Matt Rosendale to Run for Senate in Montana, Igniting Republican Fight

Mr. Rosendale and Mr. Gaetz were among the small group of Republicans who unseated Rep. Kevin McCarthy as House speaker, temporarily shutting down House proceedings. Mr. Rosendale had opposed installing Mr. McCarthy in the role in the first place, appearing to ignore a phone call from Mr. Trump to the House, who had called Ms. Greene to seek her support.

Mr. Rosendale also has the support of Stephen K. Bannon, Trump's former White House strategist, who is planning a series of campaign events in Montana next month. Mr. Rosendale has been a frequent guest on Mr. Bannon’s “War Room” podcast, popular with conservatives.

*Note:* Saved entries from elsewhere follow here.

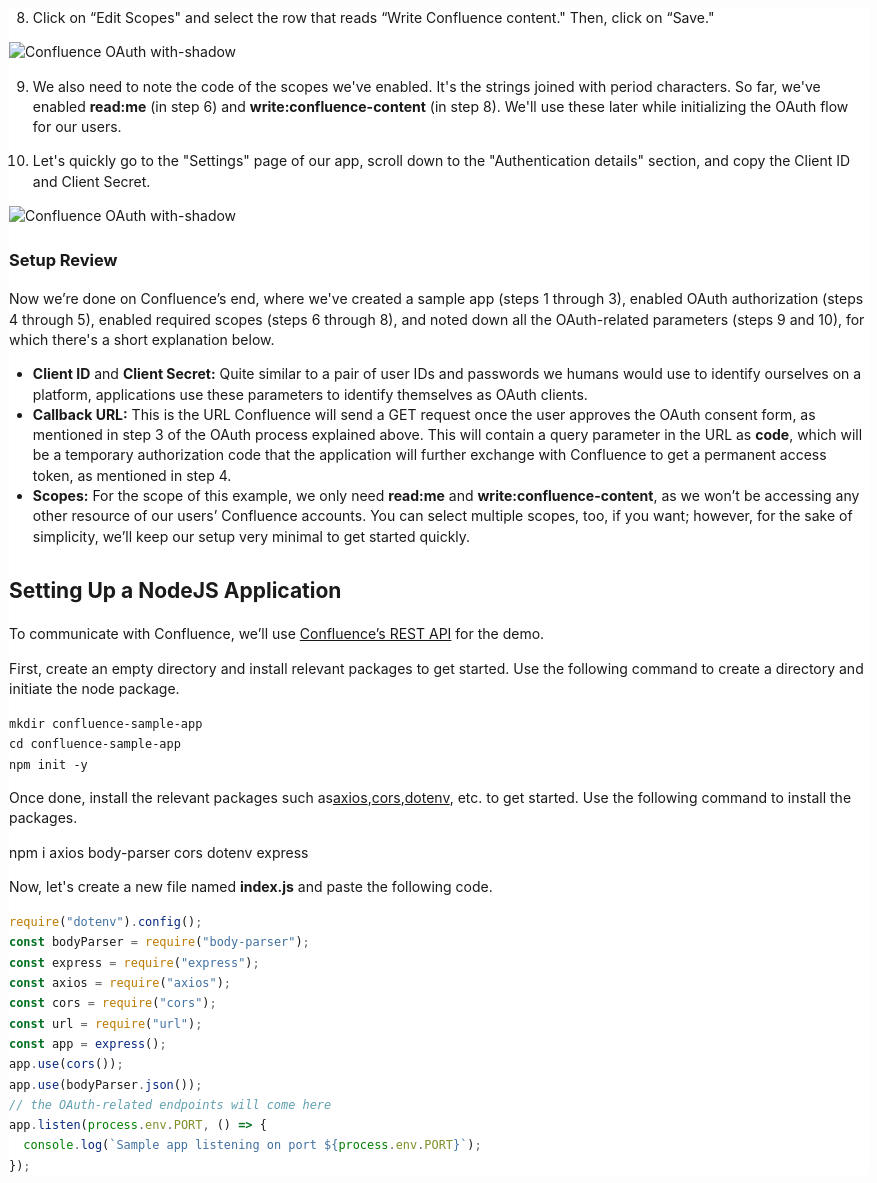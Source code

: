 8. Click on “Edit Scopes" and select the row that reads “Write Confluence content." Then, click on “Save."

![Confluence OAuth with-shadow](confluence-oauth-8.png "Confluence OAuth")

9. We also need to note the code of the scopes we've enabled. It's the strings joined with period characters. So far, we've enabled **read:me** (in step 6) and **write:confluence-content** (in step 8). We'll use these later while initializing the OAuth flow for our users.

10. Let's quickly go to the "Settings" page of our app, scroll down to the "Authentication details" section, and copy the Client ID and Client Secret.

![Confluence OAuth with-shadow](confluence-oauth-9.png "Confluence OAuth")

### Setup Review

Now we’re done on Confluence’s end, where we've created a sample app (steps 1 through 3), enabled OAuth authorization (steps 4 through 5), enabled required scopes (steps 6 through 8), and noted down all the OAuth-related parameters (steps 9 and 10), for which there's a short explanation below.

* **Client ID** and **Client Secret:** Quite similar to a pair of user IDs and passwords we humans would use to identify ourselves on a platform, applications use these parameters to identify themselves as OAuth clients.
* **Callback URL:** This is the URL Confluence will send a GET request once the user approves the OAuth consent form, as mentioned in step 3 of the OAuth process explained above. This will contain a query parameter in the URL as **code**, which will be a temporary authorization code that the application will further exchange with Confluence to get a permanent access token, as mentioned in step 4.
* **Scopes:** For the scope of this example, we only need **read:me** and **write:confluence-content**, as we won’t be accessing any other resource of our users’ Confluence accounts. You can select multiple scopes, too, if you want; however, for the sake of simplicity, we’ll keep our setup very minimal to get started quickly.

## Setting Up a NodeJS Application

To communicate with Confluence, we’ll use [Confluence’s REST API](https://developer.atlassian.com/cloud/confluence/rest/intro/) for the demo.

First, create an empty directory and install relevant packages to get started. Use the following command to create a directory and initiate the node package.

```
mkdir confluence-sample-app
cd confluence-sample-app
npm init -y
```

Once done, install the relevant packages such as[axios](https://www.npmjs.com/package/axios),[cors](https://www.npmjs.com/package/cors),[dotenv](https://www.npmjs.com/package/dotenv), etc. to get started. Use the following command to install the packages.

npm i axios body-parser cors dotenv express

Now, let's create a new file named **index.js** and paste the following code.

```js
require("dotenv").config();
const bodyParser = require("body-parser");
const express = require("express");
const axios = require("axios");
const cors = require("cors");
const url = require("url");
const app = express();
app.use(cors());
app.use(bodyParser.json());
// the OAuth-related endpoints will come here
app.listen(process.env.PORT, () => {
  console.log(`Sample app listening on port ${process.env.PORT}`);
});
```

Mr. Rosendale entered 2024 with $1.7 million in his federal campaign account. That's about 40 percent of what he spent against Mr. Tester six years ago, but a small fraction of the roughly $44 million that two Republican super PACs have already set aside in ads on Mr. Sheehy's behalf, a retired Navy SEAL who founded an airline. firefighting company.

Those groups — the Senate Leadership Fund, which has ties to Sen. Mitch McConnell, the Republican leader, and American Crossroads, co-founded by Karl Rove — have each set aside about $22 million in advertising in the state.

A third super PAC supporting Mr. Sheehy, known as More Jobs, Less Government, was underwritten by a few wealthy Wall Street executives. Kenneth Griffin gave $5 million, Paul Singer contributed $1 million and Stephen A. Schwarzman contributed $400,000, according to Federal Election Commission filings. The super PAC hired Tony Fabrizio, Mr. Trump's longtime pollster, and Andy Surabian, a strategist who was involved in all three of Mr. Trump's presidential campaigns.

Mr. Tester, meanwhile, has kept pace with rising Republican spending. His campaign spent $5 million on campaign advertising in the state and was aided by about $50 million in combined spending from WinSenate and Last Best Place, two Democratic super PACs with ties to the Senate majority PAC, the main outside group in the Senate. Democrats.

Maggie Haberman reports contributed.